◆ **Problem statement**
Lines below containing the word "politiques" should be copied out.

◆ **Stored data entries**
══════════

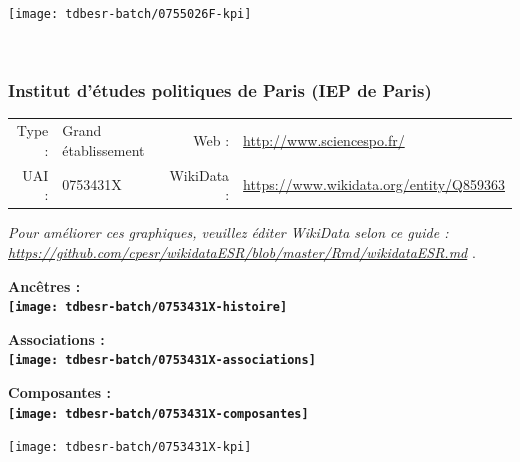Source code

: \documentclass[12pt,french,]{article}
\begin{document}
\begin{center}\texttt{[image: tdbesr-batch/0755026F-kpi]} \end{center}\checkoddpage

\ifoddpage \fi ~\newpage  

\hypertarget{institut-duxe9tudes-politiques-de-paris-iep-de-paris}{%
\subsubsection{Institut d'études politiques de Paris (IEP de
Paris)}\label{institut-duxe9tudes-politiques-de-paris-iep-de-paris}}

\begin{tabular*}{\textwidth}{rp{5cm}rl}  
\hline  
Type : & Grand établissement & Web : &\href{http://www.sciencespo.fr/}{http://www.sciencespo.fr/} \\  
UAI : & 0753431X & WikiData : & \href{https://www.wikidata.org/entity/Q859363}{https://www.wikidata.org/entity/Q859363} \\  
\hline  
\end{tabular*}

\textit{\scriptsize Pour améliorer ces graphiques, veuillez éditer WikiData selon ce guide :  \href{https://github.com/cpesr/wikidataESR/blob/master/Rmd/wikidataESR.md}{https://github.com/cpesr/wikidataESR/blob/master/Rmd/wikidataESR.md}}
.

\vspace{1cm}  
\begin{minipage}[b]{0.50\textwidth}\begin{center} \bf Ancêtres : \\  
\texttt{[image: tdbesr-batch/0753431X-histoire]} \end{center}\end{minipage}\begin{minipage}[b]{0.50\textwidth}\begin{center} \bf Associations : \\  
\texttt{[image: tdbesr-batch/0753431X-associations]} \end{center}\end{minipage}

\hrulefill

\begin{center} \bf Composantes : \\  
\texttt{[image: tdbesr-batch/0753431X-composantes]} \end{center}

\begin{center}\texttt{[image: tdbesr-batch/0753431X-kpi]} \end{center}\checkoddpage
\end{document}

══════════

◆ **Response to this task**
\hypertarget{institut-duxe9tudes-politiques-de-paris-iep-de-paris}{%
\subsubsection{Institut d'études politiques de Paris (IEP de
Paris)}\label{institut-duxe9tudes-politiques-de-paris-iep-de-paris}}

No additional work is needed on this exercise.